Entries taken from a collection
_ _ _ _ _
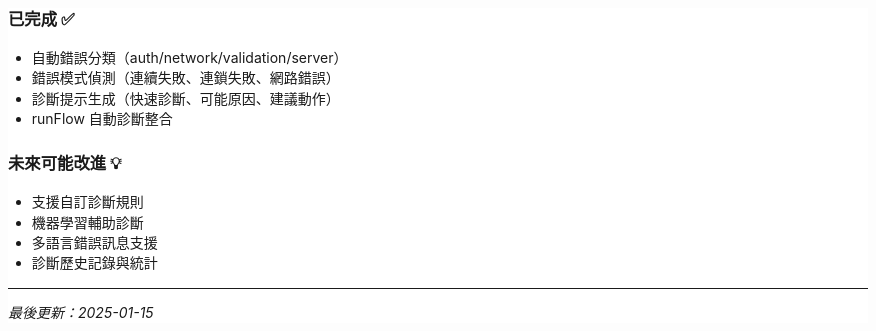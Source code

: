 ### 已完成 ✅
- 自動錯誤分類（auth/network/validation/server）
- 錯誤模式偵測（連續失敗、連鎖失敗、網路錯誤）
- 診斷提示生成（快速診斷、可能原因、建議動作）
- runFlow 自動診斷整合

### 未來可能改進 💡
- 支援自訂診斷規則
- 機器學習輔助診斷
- 多語言錯誤訊息支援
- 診斷歷史記錄與統計

---

*最後更新：2025-01-15*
_ _ _ _ _
→ TASK BRIEF: Line by line, transcribe the records exactly, omitting the images.

→ SOLVED PROBLEM:
Source code

: ### 已完成 ✅
- 自動錯誤分類（auth/network/validation/server）
- 錯誤模式偵測（連續失敗、連鎖失敗、網路錯誤）
- 診斷提示生成（快速診斷、可能原因、建議動作）
- runFlow 自動診斷整合

### 未來可能改進 💡
- 支援自訂診斷規則
- 機器學習輔助診斷
- 多語言錯誤訊息支援
- 診斷歷史記錄與統計

---

*最後更新：2025-01-15*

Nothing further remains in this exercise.